**Exercise aim**:
The answer should contain only the lines from the beginning of the entries through the line that holds "The frozen graph", given again exactly, with no pictures.

**Data supplied**:
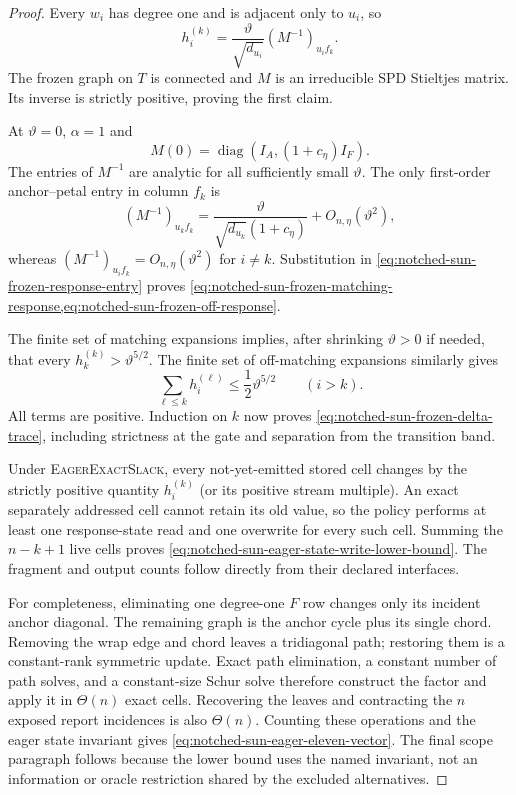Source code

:\begin{proof}
Every $w_i$ has degree one and is adjacent only to $u_i$, so
\begin{equation}
 h_i^{(k)}
 =\frac{\vartheta}{\sqrt{d_{u_i}}}
   (M^{-1})_{u_i f_k}.
 \label{eq:notched-sun-frozen-response-entry}
\end{equation}
The frozen graph on $T$ is connected and $M$ is an irreducible SPD Stieltjes
matrix.  Its inverse is strictly positive, proving the first claim.

At $\vartheta=0$, $\alpha=1$ and
\begin{equation*}
 M(0)=\operatorname{diag}(I_A,(1+c_\eta)I_F).
\end{equation*}
The entries of $M^{-1}$ are analytic for all sufficiently small
$\vartheta$.  The only first-order anchor--petal entry in column $f_k$ is
\begin{equation*}
 (M^{-1})_{u_k f_k}
 =\frac{\vartheta}{\sqrt{d_{u_k}}(1+c_\eta)}
  +O_{n,\eta}(\vartheta^2),
\end{equation*}
whereas $(M^{-1})_{u_i f_k}=O_{n,\eta}(\vartheta^2)$ for $i\neq k$.
Substitution in \cref{eq:notched-sun-frozen-response-entry} proves
\cref{eq:notched-sun-frozen-matching-response,eq:notched-sun-frozen-off-response}.

The finite set of matching expansions implies, after shrinking
$\vartheta>0$ if needed, that every $h_k^{(k)}>\vartheta^{5/2}$.  The finite
set of off-matching expansions similarly gives
\begin{equation*}
 \sum_{\ell\leq k}h_i^{(\ell)}
 \leq\frac12\vartheta^{5/2}
 \qquad(i>k).
\end{equation*}
All terms are positive.  Induction on $k$ now proves
\cref{eq:notched-sun-frozen-delta-trace}, including strictness at the gate
and separation from the transition band.

Under \textsc{EagerExactSlack}, every not-yet-emitted stored cell changes by
the strictly positive quantity $h_i^{(k)}$ (or its positive stream multiple).
An exact separately addressed cell cannot retain its old value, so the policy
performs at least one response-state read and one overwrite for every such
cell.  Summing the $n-k+1$ live cells proves
\cref{eq:notched-sun-eager-state-write-lower-bound}.  The fragment and output
counts follow directly from their declared interfaces.

For completeness, eliminating one degree-one $F$ row changes only its
incident anchor diagonal.  The remaining graph is the anchor cycle plus its
single chord.  Removing the wrap edge and chord leaves a tridiagonal path;
restoring them is a constant-rank symmetric update.  Exact path elimination,
a constant number of path solves, and a constant-size Schur solve therefore
construct the factor and apply it in $\Theta(n)$ exact cells.  Recovering the
leaves and contracting the $n$ exposed report incidences is also
$\Theta(n)$.  Counting these operations and the eager state invariant gives
\cref{eq:notched-sun-eager-eleven-vector}.  The final scope paragraph follows
because the lower bound uses the named invariant, not an information or
oracle restriction shared by the excluded alternatives.
\end{proof}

**Output for this exercise**:
Source code

:\begin{proof}
Every $w_i$ has degree one and is adjacent only to $u_i$, so
\begin{equation}
 h_i^{(k)}
 =\frac{\vartheta}{\sqrt{d_{u_i}}}
   (M^{-1})_{u_i f_k}.
 \label{eq:notched-sun-frozen-response-entry}
\end{equation}
The frozen graph on $T$ is connected and $M$ is an irreducible SPD Stieltjes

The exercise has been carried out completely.